The cool, shrewd and proud Dongfang Xiong, nicknamed Heartblade (心剑), was acknowledged to be the most beautiful woman in the world, but was not able to bear her husband a son early in their marriage, prompting him to dote on Jade Swallow who bore him a son. Though Heartblade later gave birth to a son too, her husband became estranged from her, and she did not join in the celebration.

At the great hall, despite being warned by Heartblade not to accept Heaven's Crystal because of its curse, Yi Nangong did and unsheathed the blades. Inferior weapons in the vicinity shattered at the presence of the divine weapon. The Sky-Lord of the Hell Clan arrived to seize it. He had been issued a specially crafted weapon, Thunder Cudgel, for his mission, leading to the Thunder Cudgel clashing in full force against Heaven's Crystal.

The result was a cataclysmic blast that devastated the entire Sword Island, killing everyone present except a handful of survivors led by Hong Dong. She immediately sought out Jade Swallow, only to find the latter had been buried after dying during childbirth.

A month later, a wagon driver arriving at the Beiming foundry in the north discovered the child, Tian Wen (南宫问天), nursing a baby girl with blood from his finger, at the gate. Despite barely graduating from being a toddler, Wentian exhibited great inner strength.

Plot

The story is told 18 years after the prelude is narrated through several concurrent developments which occasionally intersects.
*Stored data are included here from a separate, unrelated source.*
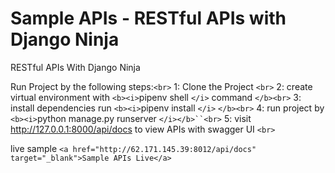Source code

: # Sample APIs -  RESTful APIs with Django Ninja

RESTful APIs With Django Ninja

Run Project by the following steps:`<br>`
1: Clone the Project `<br>`
2: create virtual environment with `<b><i>`pipenv shell `</i>` command `</b><br>`
3: install dependencies run `<b><i>`pipenv install `</i>` `</b><br>`
4: run project by `<b><i>`python manage.py runserver `</i></b>``<br>`
5: visit http://127.0.0.1:8000/api/docs to view APIs with swagger UI `<br>`

live sample `<a href="http://62.171.145.39:8012/api/docs" target="_blank">Sample APIs Live</a>`
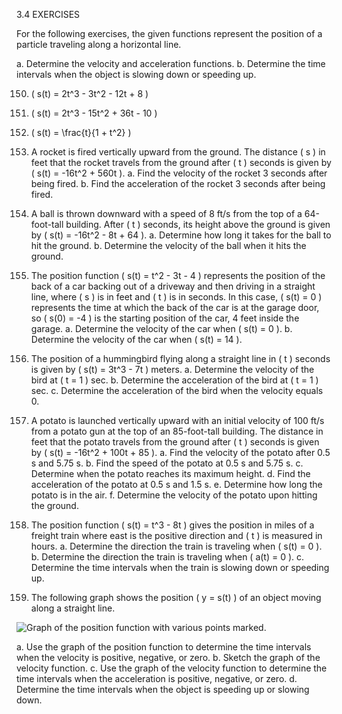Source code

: 3.4 EXERCISES

For the following exercises, the given functions represent the position of a particle traveling along a horizontal line.

a. Determine the velocity and acceleration functions.
   b. Determine the time intervals when the object is slowing down or speeding up.

150. \( s(t) = 2t^3 - 3t^2 - 12t + 8 \)
151. \( s(t) = 2t^3 - 15t^2 + 36t - 10 \)
152. \( s(t) = \frac{t}{1 + t^2} \)

153. A rocket is fired vertically upward from the ground. The distance \( s \) in feet that the rocket travels from the ground after \( t \) seconds is given by \( s(t) = -16t^2 + 560t \).
   a. Find the velocity of the rocket 3 seconds after being fired.
   b. Find the acceleration of the rocket 3 seconds after being fired.

154. A ball is thrown downward with a speed of 8 ft/s from the top of a 64-foot-tall building. After \( t \) seconds, its height above the ground is given by \( s(t) = -16t^2 - 8t + 64 \).
   a. Determine how long it takes for the ball to hit the ground.
   b. Determine the velocity of the ball when it hits the ground.

155. The position function \( s(t) = t^2 - 3t - 4 \) represents the position of the back of a car backing out of a driveway and then driving in a straight line, where \( s \) is in feet and \( t \) is in seconds. In this case, \( s(t) = 0 \) represents the time at which the back of the car is at the garage door, so \( s(0) = -4 \) is the starting position of the car, 4 feet inside the garage.
   a. Determine the velocity of the car when \( s(t) = 0 \).
   b. Determine the velocity of the car when \( s(t) = 14 \).

156. The position of a hummingbird flying along a straight line in \( t \) seconds is given by \( s(t) = 3t^3 - 7t \) meters.
   a. Determine the velocity of the bird at \( t = 1 \) sec.
   b. Determine the acceleration of the bird at \( t = 1 \) sec.
   c. Determine the acceleration of the bird when the velocity equals 0.

157. A potato is launched vertically upward with an initial velocity of 100 ft/s from a potato gun at the top of an 85-foot-tall building. The distance in feet that the potato travels from the ground after \( t \) seconds is given by \( s(t) = -16t^2 + 100t + 85 \).
   a. Find the velocity of the potato after 0.5 s and 5.75 s.
   b. Find the speed of the potato at 0.5 s and 5.75 s.
   c. Determine when the potato reaches its maximum height.
   d. Find the acceleration of the potato at 0.5 s and 1.5 s.
   e. Determine how long the potato is in the air.
   f. Determine the velocity of the potato upon hitting the ground.

158. The position function \( s(t) = t^3 - 8t \) gives the position in miles of a freight train where east is the positive direction and \( t \) is measured in hours.
   a. Determine the direction the train is traveling when \( s(t) = 0 \).
   b. Determine the direction the train is traveling when \( a(t) = 0 \).
   c. Determine the time intervals when the train is slowing down or speeding up.

159. The following graph shows the position \( y = s(t) \) of an object moving along a straight line.

![Graph of the position function with various points marked.](image)

a. Use the graph of the position function to determine the time intervals when the velocity is positive, negative, or zero.
   b. Sketch the graph of the velocity function.
   c. Use the graph of the velocity function to determine the time intervals when the acceleration is positive, negative, or zero.
   d. Determine the time intervals when the object is speeding up or slowing down.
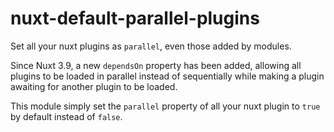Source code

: # nuxt-default-parallel-plugins

Set all your nuxt plugins as `parallel`, even those added by modules.

Since Nuxt 3.9, a new `dependsOn` property has been added, allowing all plugins to be loaded in parallel instead of sequentially while making a plugin awaiting for another plugin to be loaded.

This module simply set the `parallel` property of all your nuxt plugin to `true` by default instead of `false`.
One thread began with two separate threads, one focusing on Dongfang Xiong's reclaiming her legacy, being Dongfang Yinian's firstborn, from her half-brother. Having gathered the survivors of Nangong clan from the cataclysm 18 years before, she returned with vengeance, with her grown-up son, Dongfang Tiexin, to her childhood home where she suffered ignominy for being born a girl.

The other thread focussed on Wentian, having grown up in the Beiming clan with his sister, Wenchai. The Beiming clan was exploring the prospects of a marriage alliance with the Xicheng clan, and Xicheng Hao's son, Xicheng Xiushu (Great Oak) arrived as an emissary.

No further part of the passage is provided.